[Start of section]

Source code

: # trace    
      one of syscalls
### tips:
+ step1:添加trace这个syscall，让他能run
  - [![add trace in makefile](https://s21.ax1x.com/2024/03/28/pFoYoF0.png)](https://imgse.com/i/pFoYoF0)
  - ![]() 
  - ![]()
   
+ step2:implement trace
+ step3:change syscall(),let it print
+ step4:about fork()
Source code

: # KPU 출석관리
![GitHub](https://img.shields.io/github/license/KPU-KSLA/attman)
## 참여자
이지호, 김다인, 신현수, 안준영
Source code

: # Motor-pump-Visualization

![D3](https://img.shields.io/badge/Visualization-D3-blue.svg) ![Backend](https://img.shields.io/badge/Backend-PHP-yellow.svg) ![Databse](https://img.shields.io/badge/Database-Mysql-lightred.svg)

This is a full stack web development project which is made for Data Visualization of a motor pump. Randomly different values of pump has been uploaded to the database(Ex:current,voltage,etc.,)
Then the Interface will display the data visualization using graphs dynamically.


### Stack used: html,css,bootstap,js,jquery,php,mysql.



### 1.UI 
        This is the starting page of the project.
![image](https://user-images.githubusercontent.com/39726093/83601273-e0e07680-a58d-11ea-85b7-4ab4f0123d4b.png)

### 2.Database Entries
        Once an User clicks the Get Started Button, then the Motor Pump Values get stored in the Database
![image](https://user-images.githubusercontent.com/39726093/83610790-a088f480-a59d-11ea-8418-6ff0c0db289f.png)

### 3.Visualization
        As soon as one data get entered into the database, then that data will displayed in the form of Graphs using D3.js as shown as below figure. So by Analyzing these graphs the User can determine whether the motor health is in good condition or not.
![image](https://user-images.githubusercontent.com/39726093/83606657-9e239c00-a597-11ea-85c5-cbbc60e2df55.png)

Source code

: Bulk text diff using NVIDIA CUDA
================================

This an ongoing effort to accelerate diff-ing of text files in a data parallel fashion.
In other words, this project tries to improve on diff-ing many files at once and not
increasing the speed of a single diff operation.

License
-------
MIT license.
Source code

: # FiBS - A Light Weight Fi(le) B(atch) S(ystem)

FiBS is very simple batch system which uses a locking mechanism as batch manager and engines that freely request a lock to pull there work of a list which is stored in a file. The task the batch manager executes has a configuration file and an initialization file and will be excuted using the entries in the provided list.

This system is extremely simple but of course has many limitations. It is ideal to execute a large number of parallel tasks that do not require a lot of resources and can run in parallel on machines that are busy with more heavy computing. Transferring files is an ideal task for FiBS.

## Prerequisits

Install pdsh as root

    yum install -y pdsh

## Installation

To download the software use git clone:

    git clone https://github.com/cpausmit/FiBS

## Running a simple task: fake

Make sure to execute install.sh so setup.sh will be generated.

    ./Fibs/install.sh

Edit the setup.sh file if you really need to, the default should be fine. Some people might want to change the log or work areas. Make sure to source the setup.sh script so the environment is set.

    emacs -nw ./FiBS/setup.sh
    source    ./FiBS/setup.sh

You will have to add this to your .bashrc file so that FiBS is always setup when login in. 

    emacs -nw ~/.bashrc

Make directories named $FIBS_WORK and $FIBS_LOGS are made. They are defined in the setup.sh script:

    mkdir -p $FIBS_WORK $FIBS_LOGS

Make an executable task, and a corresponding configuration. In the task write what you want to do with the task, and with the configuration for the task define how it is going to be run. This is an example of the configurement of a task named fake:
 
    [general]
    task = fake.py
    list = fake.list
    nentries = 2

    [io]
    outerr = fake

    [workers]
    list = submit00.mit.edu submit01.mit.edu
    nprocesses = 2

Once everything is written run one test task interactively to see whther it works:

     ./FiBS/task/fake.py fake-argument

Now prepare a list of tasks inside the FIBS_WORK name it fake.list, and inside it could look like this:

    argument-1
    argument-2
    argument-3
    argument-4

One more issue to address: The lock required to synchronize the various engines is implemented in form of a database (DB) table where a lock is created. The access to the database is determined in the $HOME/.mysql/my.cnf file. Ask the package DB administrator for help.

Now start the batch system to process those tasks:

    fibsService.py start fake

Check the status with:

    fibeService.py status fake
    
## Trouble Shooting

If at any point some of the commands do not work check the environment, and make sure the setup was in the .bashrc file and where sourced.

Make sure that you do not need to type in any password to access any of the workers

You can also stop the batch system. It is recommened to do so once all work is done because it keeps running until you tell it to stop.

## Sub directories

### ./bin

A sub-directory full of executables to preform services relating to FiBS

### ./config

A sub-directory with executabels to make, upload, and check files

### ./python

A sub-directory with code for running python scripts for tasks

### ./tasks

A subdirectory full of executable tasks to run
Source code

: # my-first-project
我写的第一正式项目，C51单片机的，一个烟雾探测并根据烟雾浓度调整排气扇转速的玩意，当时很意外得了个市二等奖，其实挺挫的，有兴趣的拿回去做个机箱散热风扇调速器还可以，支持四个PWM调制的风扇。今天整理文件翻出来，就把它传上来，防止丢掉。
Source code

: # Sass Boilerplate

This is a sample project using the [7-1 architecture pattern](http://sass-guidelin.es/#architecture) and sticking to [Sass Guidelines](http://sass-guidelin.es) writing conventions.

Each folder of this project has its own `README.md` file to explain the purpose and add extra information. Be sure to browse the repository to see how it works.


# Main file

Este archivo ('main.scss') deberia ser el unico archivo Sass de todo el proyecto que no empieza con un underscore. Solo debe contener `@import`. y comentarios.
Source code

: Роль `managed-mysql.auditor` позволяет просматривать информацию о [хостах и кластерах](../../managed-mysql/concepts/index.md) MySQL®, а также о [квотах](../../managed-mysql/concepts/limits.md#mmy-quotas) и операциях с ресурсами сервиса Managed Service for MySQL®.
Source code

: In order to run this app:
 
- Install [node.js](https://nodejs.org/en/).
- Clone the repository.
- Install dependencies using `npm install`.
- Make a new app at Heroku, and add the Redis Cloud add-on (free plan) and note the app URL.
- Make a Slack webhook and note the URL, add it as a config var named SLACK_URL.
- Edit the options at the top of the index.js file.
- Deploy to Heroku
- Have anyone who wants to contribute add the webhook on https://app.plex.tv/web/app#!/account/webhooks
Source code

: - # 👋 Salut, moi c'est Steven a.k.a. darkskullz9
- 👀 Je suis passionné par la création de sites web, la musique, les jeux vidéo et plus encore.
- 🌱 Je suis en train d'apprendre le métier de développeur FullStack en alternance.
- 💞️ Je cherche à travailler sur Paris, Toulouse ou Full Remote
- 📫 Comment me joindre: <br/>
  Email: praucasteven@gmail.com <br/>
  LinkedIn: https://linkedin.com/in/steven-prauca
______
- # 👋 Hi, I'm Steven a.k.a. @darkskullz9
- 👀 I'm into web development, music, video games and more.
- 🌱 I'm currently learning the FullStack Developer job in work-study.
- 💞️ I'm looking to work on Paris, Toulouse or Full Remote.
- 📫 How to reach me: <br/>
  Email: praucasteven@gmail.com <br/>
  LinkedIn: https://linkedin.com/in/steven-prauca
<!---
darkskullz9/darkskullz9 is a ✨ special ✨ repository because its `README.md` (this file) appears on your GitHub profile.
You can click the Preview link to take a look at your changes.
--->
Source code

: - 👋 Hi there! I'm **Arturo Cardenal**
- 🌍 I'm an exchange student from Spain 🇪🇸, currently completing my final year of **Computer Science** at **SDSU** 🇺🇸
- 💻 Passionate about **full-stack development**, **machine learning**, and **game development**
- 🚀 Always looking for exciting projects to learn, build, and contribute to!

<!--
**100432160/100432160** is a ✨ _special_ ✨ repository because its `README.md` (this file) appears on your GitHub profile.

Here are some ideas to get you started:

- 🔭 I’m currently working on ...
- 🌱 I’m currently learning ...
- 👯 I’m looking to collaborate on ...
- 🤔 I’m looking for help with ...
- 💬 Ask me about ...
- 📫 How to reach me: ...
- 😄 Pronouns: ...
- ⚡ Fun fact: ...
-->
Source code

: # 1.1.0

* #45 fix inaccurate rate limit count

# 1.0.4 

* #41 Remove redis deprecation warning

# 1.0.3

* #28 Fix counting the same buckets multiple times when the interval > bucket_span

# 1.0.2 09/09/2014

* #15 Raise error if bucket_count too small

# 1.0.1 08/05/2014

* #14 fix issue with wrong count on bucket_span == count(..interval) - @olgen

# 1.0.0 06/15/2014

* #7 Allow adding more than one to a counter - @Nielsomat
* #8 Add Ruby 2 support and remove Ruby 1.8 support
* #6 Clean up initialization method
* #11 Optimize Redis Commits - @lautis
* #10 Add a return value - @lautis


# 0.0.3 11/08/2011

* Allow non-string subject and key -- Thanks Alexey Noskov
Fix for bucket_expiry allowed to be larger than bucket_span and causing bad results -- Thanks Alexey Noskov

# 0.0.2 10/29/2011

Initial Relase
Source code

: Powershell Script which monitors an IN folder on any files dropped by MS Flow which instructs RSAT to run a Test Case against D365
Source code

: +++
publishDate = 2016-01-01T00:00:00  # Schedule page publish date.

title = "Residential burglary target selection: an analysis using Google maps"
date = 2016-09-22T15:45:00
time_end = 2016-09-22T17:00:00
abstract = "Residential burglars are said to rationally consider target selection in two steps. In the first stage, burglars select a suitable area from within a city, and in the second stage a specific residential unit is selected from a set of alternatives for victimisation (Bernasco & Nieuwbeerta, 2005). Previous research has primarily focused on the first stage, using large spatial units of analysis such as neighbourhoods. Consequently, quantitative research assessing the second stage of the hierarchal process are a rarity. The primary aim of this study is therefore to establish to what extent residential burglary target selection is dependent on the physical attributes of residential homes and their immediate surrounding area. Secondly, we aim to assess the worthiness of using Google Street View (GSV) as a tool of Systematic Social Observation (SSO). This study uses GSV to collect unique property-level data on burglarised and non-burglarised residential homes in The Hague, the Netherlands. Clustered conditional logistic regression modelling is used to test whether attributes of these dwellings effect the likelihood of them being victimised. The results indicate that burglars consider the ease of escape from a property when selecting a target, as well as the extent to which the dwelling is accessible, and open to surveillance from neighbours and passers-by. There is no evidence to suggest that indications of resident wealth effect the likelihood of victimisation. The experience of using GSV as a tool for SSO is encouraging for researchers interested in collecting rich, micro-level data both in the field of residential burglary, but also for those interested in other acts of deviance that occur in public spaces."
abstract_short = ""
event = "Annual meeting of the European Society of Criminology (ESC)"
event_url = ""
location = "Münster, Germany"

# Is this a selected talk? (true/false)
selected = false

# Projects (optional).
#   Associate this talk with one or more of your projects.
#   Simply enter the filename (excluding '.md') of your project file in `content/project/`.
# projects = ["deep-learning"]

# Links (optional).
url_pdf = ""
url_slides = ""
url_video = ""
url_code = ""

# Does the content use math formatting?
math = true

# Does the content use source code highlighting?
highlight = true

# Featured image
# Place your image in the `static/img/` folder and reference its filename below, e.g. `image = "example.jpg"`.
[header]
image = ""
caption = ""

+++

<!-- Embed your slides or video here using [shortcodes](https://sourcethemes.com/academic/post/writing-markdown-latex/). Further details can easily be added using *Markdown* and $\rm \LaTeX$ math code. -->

[End of section]

**PROBLEM DETAILS**
Your task is to copy every line in the entries that holds the string "argument".

**RESPONSE BELOW**
     ./FiBS/task/fake.py fake-argument
    argument-1
    argument-2
    argument-3
    argument-4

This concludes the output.